_Exercise brief_. I need the number of lines in the following entries that hold the word "taosc", and no other text.

Extracted data entries:

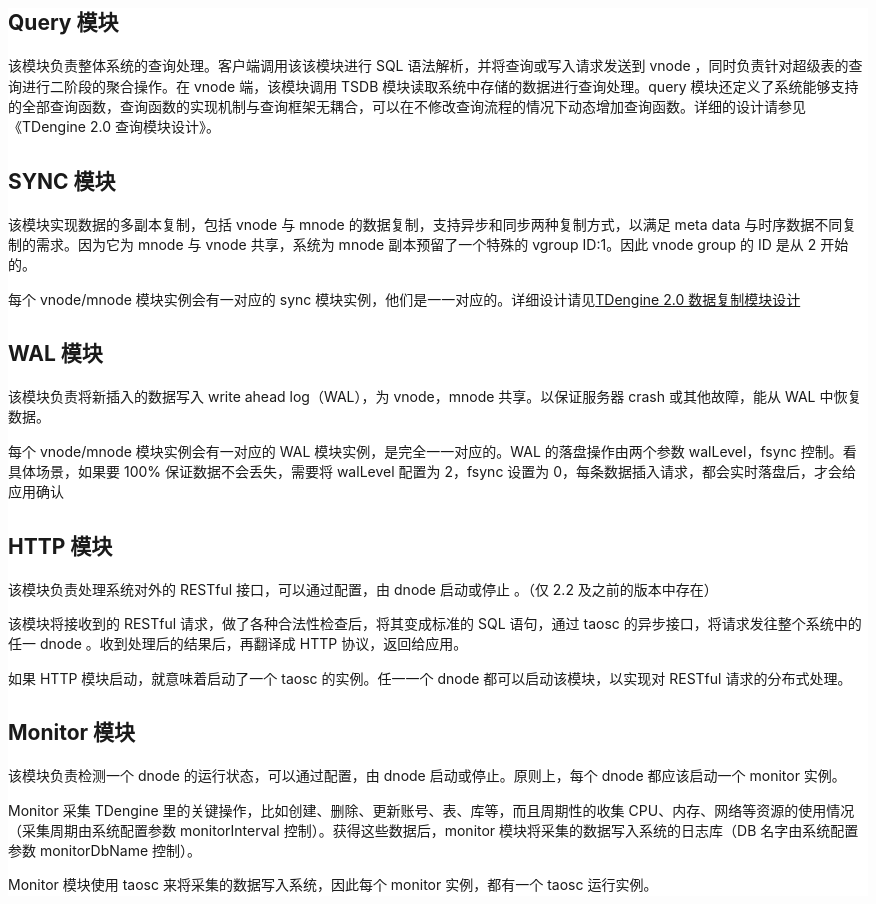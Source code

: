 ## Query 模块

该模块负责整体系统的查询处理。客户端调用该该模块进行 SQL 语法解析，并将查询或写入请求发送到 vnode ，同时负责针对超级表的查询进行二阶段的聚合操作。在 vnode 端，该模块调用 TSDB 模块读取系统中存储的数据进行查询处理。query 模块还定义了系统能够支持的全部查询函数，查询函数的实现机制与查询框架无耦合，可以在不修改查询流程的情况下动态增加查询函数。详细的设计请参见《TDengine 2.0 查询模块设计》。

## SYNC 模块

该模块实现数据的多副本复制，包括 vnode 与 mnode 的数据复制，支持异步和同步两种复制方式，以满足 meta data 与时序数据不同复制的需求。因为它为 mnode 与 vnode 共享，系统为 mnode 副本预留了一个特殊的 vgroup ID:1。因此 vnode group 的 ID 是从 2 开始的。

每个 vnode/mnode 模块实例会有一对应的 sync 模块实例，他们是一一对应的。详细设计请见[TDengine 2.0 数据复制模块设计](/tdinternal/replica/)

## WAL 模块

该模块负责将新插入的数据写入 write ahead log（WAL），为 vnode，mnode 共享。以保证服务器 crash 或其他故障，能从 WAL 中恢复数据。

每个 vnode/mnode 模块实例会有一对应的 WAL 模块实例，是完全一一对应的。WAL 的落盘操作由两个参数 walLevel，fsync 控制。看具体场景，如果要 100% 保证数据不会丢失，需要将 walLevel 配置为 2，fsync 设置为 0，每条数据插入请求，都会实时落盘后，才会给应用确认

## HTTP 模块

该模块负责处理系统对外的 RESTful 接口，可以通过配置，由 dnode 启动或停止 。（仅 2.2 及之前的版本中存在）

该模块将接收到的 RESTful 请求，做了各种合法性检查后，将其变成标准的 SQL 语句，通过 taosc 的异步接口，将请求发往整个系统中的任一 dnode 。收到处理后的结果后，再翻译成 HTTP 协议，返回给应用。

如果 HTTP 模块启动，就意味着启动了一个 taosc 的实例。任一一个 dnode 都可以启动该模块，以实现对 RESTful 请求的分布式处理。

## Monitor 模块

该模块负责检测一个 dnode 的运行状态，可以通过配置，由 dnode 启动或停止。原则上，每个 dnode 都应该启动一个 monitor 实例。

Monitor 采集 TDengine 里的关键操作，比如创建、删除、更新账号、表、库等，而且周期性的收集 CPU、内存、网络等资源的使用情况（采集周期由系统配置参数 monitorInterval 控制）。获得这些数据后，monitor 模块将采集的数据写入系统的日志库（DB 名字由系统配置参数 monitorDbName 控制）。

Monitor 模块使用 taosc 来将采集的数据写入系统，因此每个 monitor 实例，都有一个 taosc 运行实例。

...

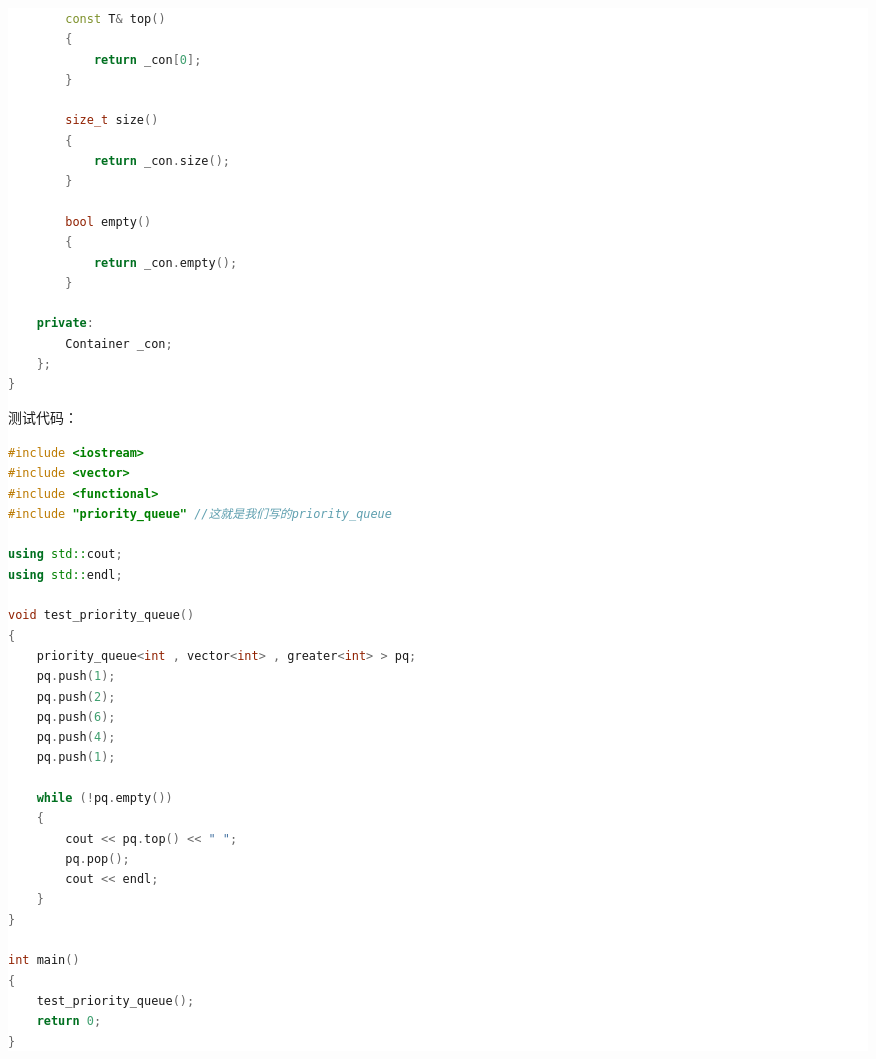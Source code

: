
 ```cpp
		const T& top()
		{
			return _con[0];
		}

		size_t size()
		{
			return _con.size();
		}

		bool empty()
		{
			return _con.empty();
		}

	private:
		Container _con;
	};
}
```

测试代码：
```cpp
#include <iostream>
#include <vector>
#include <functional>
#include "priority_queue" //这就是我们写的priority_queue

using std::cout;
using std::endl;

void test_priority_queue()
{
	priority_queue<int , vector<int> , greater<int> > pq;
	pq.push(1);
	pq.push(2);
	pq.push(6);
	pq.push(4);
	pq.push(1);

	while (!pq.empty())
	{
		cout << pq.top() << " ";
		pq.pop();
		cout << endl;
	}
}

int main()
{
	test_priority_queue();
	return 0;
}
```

_The answer_. 3